### ABOUT THIS EXERCISE
Every record below must be returned word for word, with the pictures left out.

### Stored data
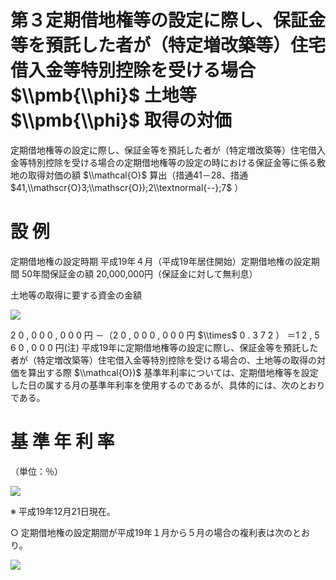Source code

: # 第３定期借地権等の設定に際し、保証金等を預託した者が（特定増改築等）住宅借入金等特別控除を受ける場合 $\\pmb{\\phi}$ 土地等 $\\pmb{\\phi}$ 取得の対価

定期借地権等の設定に際し、保証金等を預託した者が（特定増改築等）住宅借入金等特別控除を受ける場合の定期借地権等の設定の時における保証金等に係る敷地の取得対価の額 $\\mathcal{O}$ 算出（措通41－28、措通 $41,\\mathscr{O}3;\\mathscr{O});2\\textnormal{--};7$ ）

# 設 例

定期借地権の設定時期 平成19年４月（平成19年居住開始）定期借地権の設定期間 50年間保証金の額 20,000,000円（保証金に対して無利息）

土地等の取得に要する資金の金額

![](https://www.nta.go.jp/tmp/99f948e2-0f0c-4b2d-9b67-2e5018d5b390/images/ea3128205ff4a596eb3656d40139c9e79063225dd58568b1aaf882101c02c814.jpg)

2 0 , 0 0 0 , 0 0 0 円 －（2 0 , 0 0 0 , 0 0 0 円 $\\times$ 0 . 3 7 2 ） ＝1 2 , 5 6 0 , 0 0 0 円(注) 平成19年に定期借地権等の設定に際し、保証金等を預託した者が（特定増改築等）住宅借入金等特別控除を受ける場合の、土地等の取得の対価を算出する際 $\\mathcal{O})$ 基準年利率については、定期借地権等を設定した日の属する月の基準年利率を使用するのであるが、具体的には、次のとおりである。

# 基 準 年 利 率

（単位：％）

![](https://www.nta.go.jp/tmp/99f948e2-0f0c-4b2d-9b67-2e5018d5b390/images/5128d90a1488fc3df5c74c5490fe3d46d5ecdf916d791ed098a5d982476e0ff0.jpg)

※ 平成19年12月21日現在。

○ 定期借地権の設定期間が平成19年１月から５月の場合の複利表は次のとおり。

![](https://www.nta.go.jp/tmp/99f948e2-0f0c-4b2d-9b67-2e5018d5b390/images/97a689cd87cce10d228f6e5a16648ff6ff0089aea59680f461ec813d68f6b072.jpg)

### ANSWER SECTION
Source code

: # 第３定期借地権等の設定に際し、保証金等を預託した者が（特定増改築等）住宅借入金等特別控除を受ける場合 $\\pmb{\\phi}$ 土地等 $\\pmb{\\phi}$ 取得の対価

定期借地権等の設定に際し、保証金等を預託した者が（特定増改築等）住宅借入金等特別控除を受ける場合の定期借地権等の設定の時における保証金等に係る敷地の取得対価の額 $\\mathcal{O}$ 算出（措通41－28、措通 $41,\\mathscr{O}3;\\mathscr{O});2\\textnormal{--};7$ ）

# 設 例

定期借地権の設定時期 平成19年４月（平成19年居住開始）定期借地権の設定期間 50年間保証金の額 20,000,000円（保証金に対して無利息）

土地等の取得に要する資金の金額

![](https://www.nta.go.jp/tmp/99f948e2-0f0c-4b2d-9b67-2e5018d5b390/images/ea3128205ff4a596eb3656d40139c9e79063225dd58568b1aaf882101c02c814.jpg)

2 0 , 0 0 0 , 0 0 0 円 －（2 0 , 0 0 0 , 0 0 0 円 $\\times$ 0 . 3 7 2 ） ＝1 2 , 5 6 0 , 0 0 0 円(注) 平成19年に定期借地権等の設定に際し、保証金等を預託した者が（特定増改築等）住宅借入金等特別控除を受ける場合の、土地等の取得の対価を算出する際 $\\mathcal{O})$ 基準年利率については、定期借地権等を設定した日の属する月の基準年利率を使用するのであるが、具体的には、次のとおりである。

# 基 準 年 利 率

（単位：％）

![](https://www.nta.go.jp/tmp/99f948e2-0f0c-4b2d-9b67-2e5018d5b390/images/5128d90a1488fc3df5c74c5490fe3d46d5ecdf916d791ed098a5d982476e0ff0.jpg)

※ 平成19年12月21日現在。

○ 定期借地権の設定期間が平成19年１月から５月の場合の複利表は次のとおり。

![](https://www.nta.go.jp/tmp/99f948e2-0f0c-4b2d-9b67-2e5018d5b390/images/97a689cd87cce10d228f6e5a16648ff6ff0089aea59680f461ec813d68f6b072.jpg)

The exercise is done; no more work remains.